How does one compose microtonal music? We first need notions of consonance and fluidity and temporal stress. Consonance is a vertical/spectral notion of musical goodness - it is a criterion for judging when simultaneously sounded voices will sound pleasing in combination. Fluidity is a horizonal/temporal notion of musical goodness - it tells us which melodic motions are well enough structured to be jointly comprehensible as a connected musical phrase. Temporal stress is the simplest of the three, but can not be neglected. Partly, a notion temporal stress in music will guide our choices of rhythms when composing fluid melodies. More importantly, a notion of temporal stress helps us relate the other two criteria: we design simultaneously sounded fluid voices so that they are in consonance in certain places and dissonance in others, to provide tension and release so that listeners can enjoy following and anticipating a piece.

As a composer, you can choose your own notions of consonance, fluidity, and temporal stress, and then build your own unique works upon those foundations. I'm going to share some notions of consonance, fluidity, and stress here as examples, but these are not are not laws of good composition - they're my own personal conventions - and I hope you all will be blessed to find new foundations on which to build.

:: Consonance

When two intervals or two notes are played or considered as being played simultaneously, the interval between them is a "harmonic" intervals, in constrast to a "melodic" interval that occurs between successively sounded notes. Harmonic intervals can be consonant or dissonant. Some music theorists have proposed further categories - the microtonal composer Blackwood would separately treat consonance, dissonance, and discord - but we'll start with the standard theory. "Harmony" can be used as a synonym for consonance, but I'll try to use it in this text to mean all harmonic relations, i.e. the combination of consonance and dissonance. 

Let's start by considering the rank-2 pentatonic major scale, like the black keys on a piano starting at F# (or Gb). The intervals within an octave are given by 

[P1, M2, M3, P5, M6].

This scale is famously consonant: you can play any two notes of the scale against each other and it won't sound too bad. Indeed, you can play all of the notes at once and get a chord which would not be out of the ordinary in many musical traditions. If we root our scale on C, the chord is Cmaj(add9)(add13). This chord through inversion could also be called Am7(add11) or D9sus4.

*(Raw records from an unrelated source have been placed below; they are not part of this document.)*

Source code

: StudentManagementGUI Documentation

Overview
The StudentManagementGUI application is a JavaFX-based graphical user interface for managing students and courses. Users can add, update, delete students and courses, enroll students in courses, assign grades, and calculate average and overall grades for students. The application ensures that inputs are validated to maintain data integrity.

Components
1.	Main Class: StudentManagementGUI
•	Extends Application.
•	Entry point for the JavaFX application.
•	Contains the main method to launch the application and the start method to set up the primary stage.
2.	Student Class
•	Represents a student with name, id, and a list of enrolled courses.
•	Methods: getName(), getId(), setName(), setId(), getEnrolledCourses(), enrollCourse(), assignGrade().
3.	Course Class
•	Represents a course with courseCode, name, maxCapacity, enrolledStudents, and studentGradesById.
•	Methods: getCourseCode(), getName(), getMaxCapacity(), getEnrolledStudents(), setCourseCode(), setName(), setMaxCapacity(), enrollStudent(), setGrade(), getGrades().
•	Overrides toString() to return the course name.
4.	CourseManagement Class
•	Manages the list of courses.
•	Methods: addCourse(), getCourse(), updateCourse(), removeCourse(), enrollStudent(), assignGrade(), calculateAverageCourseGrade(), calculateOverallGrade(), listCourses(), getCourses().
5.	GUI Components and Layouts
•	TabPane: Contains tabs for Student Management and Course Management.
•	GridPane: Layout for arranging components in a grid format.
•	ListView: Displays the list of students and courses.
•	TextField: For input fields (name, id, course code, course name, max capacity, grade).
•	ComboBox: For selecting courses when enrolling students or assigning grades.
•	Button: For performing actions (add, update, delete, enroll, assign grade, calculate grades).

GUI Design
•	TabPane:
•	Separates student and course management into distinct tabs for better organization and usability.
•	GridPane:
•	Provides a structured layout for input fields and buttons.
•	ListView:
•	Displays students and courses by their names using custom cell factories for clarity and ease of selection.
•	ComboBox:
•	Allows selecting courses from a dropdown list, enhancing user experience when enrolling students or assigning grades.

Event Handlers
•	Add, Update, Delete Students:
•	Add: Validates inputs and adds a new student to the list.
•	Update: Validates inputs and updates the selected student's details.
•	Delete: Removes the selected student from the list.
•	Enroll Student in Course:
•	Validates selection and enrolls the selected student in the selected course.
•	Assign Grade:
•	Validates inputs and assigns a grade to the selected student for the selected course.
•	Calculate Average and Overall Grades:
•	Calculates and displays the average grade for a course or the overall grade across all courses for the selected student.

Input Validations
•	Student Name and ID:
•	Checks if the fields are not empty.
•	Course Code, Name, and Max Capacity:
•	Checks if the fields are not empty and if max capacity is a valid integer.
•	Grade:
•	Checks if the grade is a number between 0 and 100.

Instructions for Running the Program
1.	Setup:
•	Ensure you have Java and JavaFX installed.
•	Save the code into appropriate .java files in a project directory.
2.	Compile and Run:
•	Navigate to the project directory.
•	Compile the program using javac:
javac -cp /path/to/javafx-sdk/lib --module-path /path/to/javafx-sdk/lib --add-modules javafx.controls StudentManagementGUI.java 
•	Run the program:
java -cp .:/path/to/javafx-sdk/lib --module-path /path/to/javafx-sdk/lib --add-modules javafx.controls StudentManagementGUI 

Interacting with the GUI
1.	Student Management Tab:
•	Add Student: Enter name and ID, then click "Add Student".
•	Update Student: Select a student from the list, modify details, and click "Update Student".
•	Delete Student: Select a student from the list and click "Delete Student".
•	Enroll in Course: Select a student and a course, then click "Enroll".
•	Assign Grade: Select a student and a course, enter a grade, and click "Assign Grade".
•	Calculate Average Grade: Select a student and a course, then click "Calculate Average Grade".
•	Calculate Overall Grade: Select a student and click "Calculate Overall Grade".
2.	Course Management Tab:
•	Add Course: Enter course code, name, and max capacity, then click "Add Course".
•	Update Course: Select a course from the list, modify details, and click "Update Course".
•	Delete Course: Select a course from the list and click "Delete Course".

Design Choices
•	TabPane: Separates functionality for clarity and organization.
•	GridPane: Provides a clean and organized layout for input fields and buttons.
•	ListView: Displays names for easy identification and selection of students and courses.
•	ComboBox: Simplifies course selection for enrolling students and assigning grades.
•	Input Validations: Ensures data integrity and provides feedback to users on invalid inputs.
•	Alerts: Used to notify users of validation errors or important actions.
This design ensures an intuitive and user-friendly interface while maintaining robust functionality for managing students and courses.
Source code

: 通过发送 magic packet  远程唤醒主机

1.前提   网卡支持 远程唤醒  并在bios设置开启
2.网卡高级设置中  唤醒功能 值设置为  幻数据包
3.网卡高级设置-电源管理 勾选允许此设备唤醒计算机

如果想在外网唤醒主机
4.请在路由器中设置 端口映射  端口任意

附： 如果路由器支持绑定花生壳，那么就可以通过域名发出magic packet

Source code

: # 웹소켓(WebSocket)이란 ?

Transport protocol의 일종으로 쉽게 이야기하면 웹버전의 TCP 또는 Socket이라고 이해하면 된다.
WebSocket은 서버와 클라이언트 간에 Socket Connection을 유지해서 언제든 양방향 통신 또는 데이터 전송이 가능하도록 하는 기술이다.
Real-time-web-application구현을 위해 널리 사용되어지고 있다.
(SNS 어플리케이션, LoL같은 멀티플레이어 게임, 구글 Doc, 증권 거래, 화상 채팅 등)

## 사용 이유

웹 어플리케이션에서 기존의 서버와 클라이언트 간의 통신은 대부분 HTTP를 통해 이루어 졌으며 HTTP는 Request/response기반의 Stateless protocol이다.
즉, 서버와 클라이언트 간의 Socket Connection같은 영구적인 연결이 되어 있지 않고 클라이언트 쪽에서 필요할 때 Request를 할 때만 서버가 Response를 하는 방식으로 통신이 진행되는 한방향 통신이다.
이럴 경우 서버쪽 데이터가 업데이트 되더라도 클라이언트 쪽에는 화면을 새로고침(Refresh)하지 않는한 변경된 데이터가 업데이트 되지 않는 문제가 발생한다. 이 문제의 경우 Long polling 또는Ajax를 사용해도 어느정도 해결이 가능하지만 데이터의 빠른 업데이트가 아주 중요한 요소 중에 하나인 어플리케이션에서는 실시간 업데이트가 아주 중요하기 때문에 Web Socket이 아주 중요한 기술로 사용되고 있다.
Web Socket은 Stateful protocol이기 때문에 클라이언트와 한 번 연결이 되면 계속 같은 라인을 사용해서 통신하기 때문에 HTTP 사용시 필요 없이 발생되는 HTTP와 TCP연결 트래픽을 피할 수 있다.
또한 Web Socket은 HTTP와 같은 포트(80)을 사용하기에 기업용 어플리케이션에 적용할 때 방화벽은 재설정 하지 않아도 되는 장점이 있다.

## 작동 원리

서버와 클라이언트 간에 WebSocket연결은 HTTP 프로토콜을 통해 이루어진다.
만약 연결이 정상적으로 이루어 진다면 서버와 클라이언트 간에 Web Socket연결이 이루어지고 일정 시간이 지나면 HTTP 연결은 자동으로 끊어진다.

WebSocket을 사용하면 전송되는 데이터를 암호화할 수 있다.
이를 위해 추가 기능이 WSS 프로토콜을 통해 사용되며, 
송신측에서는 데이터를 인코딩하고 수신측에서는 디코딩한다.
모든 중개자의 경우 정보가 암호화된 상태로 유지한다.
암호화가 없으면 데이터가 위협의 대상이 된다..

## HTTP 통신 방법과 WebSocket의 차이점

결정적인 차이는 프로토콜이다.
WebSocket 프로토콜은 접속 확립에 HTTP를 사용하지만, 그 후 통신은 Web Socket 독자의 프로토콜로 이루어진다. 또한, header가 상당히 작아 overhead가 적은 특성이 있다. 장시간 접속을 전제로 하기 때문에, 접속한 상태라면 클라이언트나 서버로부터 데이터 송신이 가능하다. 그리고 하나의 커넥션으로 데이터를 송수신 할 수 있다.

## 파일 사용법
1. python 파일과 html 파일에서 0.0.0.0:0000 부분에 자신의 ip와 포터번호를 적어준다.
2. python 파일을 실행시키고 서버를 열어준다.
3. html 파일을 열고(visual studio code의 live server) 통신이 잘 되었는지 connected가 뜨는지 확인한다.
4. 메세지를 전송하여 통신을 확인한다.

The major pentatonic scale as written above tells you what intervals can be sounded against P1, the unison, but we can get some different intervals if we sound two notes that aren't P1. If we sound notes against the octave, P8, then we of course get octave complements as harmonic intervals:

P8 - M6 = m3

P8 - P5 = P4

P8 - M3 = m6

P8 - M2 = m7

So those intervals must also be consonant in some sense. Some of these intervals can also be found between other pentatonic scale intervals:

P5 - M3 = m3

P5 - M2 = P4

M6 - M3 = P4

M9 - M3 = m7

But no new intervals are found that way. If we say that a major pentatonic is consonant, then in a sense we're also accepting all of these intervals 

[P1, M2, m3, M3, P4, P5, m6, M6, m7]

as consonant. This is not to say that you can play all of them at once over P1 and have a nice chord or a nice song. But the intervals must have some consonant use. And if you place it as a constraint on yourself that every harmonic intervals in your music must come from the set of intervals above, or their octave equivalent thereof, then your music will have pentatonic consonance, and this is a fine thing to do.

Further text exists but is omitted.